→ **PROBLEM STATEMENT**
Your answer must be an exact copy of the lines from the one holding "Für mich war" through the last line of the entries below, with nothing added.

→ **RECORDS FOR THIS EXERCISE**
☆ ☆ ☆ ☆ ☆ ☆ ☆
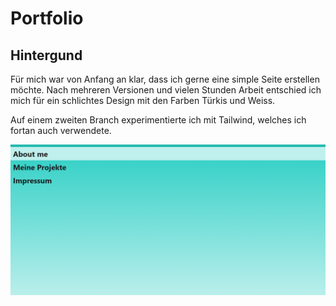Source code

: # Portfolio

## Hintergund

Für mich war von Anfang an klar, dass ich gerne eine simple Seite erstellen möchte. Nach mehreren Versionen und vielen Stunden Arbeit entschied ich mich für ein schlichtes Design mit den Farben Türkis und Weiss.

Auf einem zweiten Branch experimentierte ich mit Tailwind, welches ich fortan auch verwendete.

![navigation](https://github.com/damblatt/portfolio/blob/master/img/nav-example.png)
☆ ☆ ☆ ☆ ☆ ☆ ☆
→ **EXERCISE ANSWER**
Für mich war von Anfang an klar, dass ich gerne eine simple Seite erstellen möchte. Nach mehreren Versionen und vielen Stunden Arbeit entschied ich mich für ein schlichtes Design mit den Farben Türkis und Weiss.

Auf einem zweiten Branch experimentierte ich mit Tailwind, welches ich fortan auch verwendete.

![navigation](https://github.com/damblatt/portfolio/blob/master/img/nav-example.png)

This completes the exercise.